St. Thèrése de Lisieux was a 19th century monastic who is perhaps best known for her deep anguish and spiritual conflicts near the end of the life.  She felt Christ slowly departed from here leaving in a desolate place “where no sun shines any longer.”  Rather than rebel against the God that left her, she resolved “to accept even the strangest thoughts” out of love for God.  God’s absence became a means for her to mark her solidarity with both Christ’s godforsaken cries on the cross and to mark her solidarity with unbelievers.

This, I believe, has great value as we grow and evolve in our faith.  It is practically common knowledge that at some point in our life, our faith grows cold.  The excitement and exuberance of young faith simply dies.  For many, clinging to the embers of a love grown cold isn’t enough.  And we grow angry, disillusioned.  “The church has failed me.”  “God has failed me.”  But what if we perceive this as an opportunity?  What if we mimic the patterns of Jesus and name our godforsakeness?  What if we follow the pattern of St. Thèrése and view this as an opportunity to identify with those who have no faith?

Finally, I’d be remiss if I didn’t address the subtitle of the book: The Story of Zacchaeus Continuing in Us.  At the end of the day, this fine volume is a prolonged reflection on the Jesus and Zacchaeus story found in Luke.  While longer and more detailed than Henri Nouwen’s seminal Return of the Prodigal, Halík attempts many of the same things.  Job one is to see the potential Zacchaeuses around us.  A Zacchaeus is a person on the margins.  Someone who falls between the cracks.  Someone not easily seen.

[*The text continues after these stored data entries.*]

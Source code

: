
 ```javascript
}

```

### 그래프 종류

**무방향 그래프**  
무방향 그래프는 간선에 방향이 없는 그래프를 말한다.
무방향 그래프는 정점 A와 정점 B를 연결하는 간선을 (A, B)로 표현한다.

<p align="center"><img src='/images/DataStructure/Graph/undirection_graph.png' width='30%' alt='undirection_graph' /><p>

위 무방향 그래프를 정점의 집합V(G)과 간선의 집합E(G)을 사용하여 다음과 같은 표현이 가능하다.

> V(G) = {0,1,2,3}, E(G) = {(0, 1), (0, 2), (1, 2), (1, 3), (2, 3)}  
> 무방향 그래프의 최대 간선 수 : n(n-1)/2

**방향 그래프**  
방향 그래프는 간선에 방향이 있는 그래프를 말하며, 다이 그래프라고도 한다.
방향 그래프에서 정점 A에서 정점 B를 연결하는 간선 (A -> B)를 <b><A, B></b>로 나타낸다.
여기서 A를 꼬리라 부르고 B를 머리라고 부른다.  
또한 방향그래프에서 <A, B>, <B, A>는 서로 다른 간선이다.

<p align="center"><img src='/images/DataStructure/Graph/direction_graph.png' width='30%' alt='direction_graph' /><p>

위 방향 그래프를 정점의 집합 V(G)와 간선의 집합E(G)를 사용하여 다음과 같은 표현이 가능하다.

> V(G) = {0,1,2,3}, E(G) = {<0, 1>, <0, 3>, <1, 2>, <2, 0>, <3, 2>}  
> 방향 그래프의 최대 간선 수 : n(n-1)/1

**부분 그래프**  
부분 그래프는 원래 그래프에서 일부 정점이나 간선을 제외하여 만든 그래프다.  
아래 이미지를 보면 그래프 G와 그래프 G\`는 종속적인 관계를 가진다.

This is a book for people on the margins.  This is a book for those who have grown weary with evidence driven apologetics that serve as a preamble to faith.  This is a book for those you who have lost heart with the hand grenades tossed back and forth between the Church and the atheist academics.  This is a book for people who want to find another way of faithful living.  It’s quieter.  But it’s powerful.  It’s a life of water slowing filling in the cracks.  It’s a life of subtle movements and resolute prayer.  I also think it’s the way of the kenotic Christ.